XHSIG-FM
- Los Mochis, Sinaloa; Mexico;
- Frequency: 88.5 FM
- Branding: La Interesante de Los Mochis

Programming
- Format: Regional Mexican

Ownership
- Owner: AP Grupo Radio; (Sinaloa, Arte y Gloria, A.C.);
- Sister stations: XHGVE-FM Guasave

History
- First air date: September 2018
- Call sign meaning: From the name of the concessionaire

Technical information
- Licensing authority: CRT
- Class: A
- ERP: 3,000 watts
- HAAT: 41.6 m (136 ft)
- Transmitter coordinates: 25°48′16.82″N 108°59′22.39″W﻿ / ﻿25.8046722°N 108.9895528°W

Links
- Website: lainteresante.com

= XHSIG-FM =

Radio station in Los Mochis, Sinaloa, Mexico

XHSIG-FM is a noncommercial radio station on 88.5 FM in Los Mochis, Sinaloa, Mexico.

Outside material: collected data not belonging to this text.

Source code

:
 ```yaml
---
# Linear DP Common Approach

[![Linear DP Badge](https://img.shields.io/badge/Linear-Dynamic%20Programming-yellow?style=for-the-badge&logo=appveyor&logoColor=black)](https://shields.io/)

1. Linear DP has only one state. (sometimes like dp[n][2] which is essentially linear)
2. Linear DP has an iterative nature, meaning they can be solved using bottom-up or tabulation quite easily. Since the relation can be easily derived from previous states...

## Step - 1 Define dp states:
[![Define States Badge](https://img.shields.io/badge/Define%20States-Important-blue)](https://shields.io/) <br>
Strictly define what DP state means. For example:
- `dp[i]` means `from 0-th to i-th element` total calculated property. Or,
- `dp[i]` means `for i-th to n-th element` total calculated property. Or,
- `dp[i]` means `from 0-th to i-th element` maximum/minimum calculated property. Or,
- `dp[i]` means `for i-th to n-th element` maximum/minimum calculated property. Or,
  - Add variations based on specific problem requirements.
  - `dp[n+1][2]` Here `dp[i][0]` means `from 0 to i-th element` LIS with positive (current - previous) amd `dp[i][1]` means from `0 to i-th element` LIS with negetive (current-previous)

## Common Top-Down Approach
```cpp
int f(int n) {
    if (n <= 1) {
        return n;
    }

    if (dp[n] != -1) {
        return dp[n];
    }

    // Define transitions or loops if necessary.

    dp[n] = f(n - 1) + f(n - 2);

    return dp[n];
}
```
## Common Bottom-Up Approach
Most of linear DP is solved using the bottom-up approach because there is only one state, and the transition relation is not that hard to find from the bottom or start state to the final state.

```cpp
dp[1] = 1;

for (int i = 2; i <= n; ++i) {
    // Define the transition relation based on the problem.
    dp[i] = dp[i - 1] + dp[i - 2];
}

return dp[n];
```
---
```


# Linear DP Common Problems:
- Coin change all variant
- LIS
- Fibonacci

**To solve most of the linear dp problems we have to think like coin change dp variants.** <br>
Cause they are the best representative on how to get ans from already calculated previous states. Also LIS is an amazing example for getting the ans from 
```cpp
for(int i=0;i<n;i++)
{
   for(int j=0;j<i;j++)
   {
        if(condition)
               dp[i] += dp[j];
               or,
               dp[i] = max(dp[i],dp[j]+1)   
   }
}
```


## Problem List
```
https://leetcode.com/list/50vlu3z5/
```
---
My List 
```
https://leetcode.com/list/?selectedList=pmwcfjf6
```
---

It is owned by Sinaloa, Arte y Gloria, A.C. and known as La Interesante de Los Mochis.

==History==
XHSIG was approved on December 19, 2017, as part of the IFT clearing a backlog of radio station applications in Los Mochis; it signed on air in September 2018, joining XHGVE-FM 94.5, which had been built two years earlier. The concessionaire was owned by Román Padilla Fierro—a former Institutional Revolutionary Party deputy for Sinaloa's first district, including the town of El Fuerte, and one-time secretary general of STIRT, the union representing broadcasting workers in Mexico—and Aldo Prandini.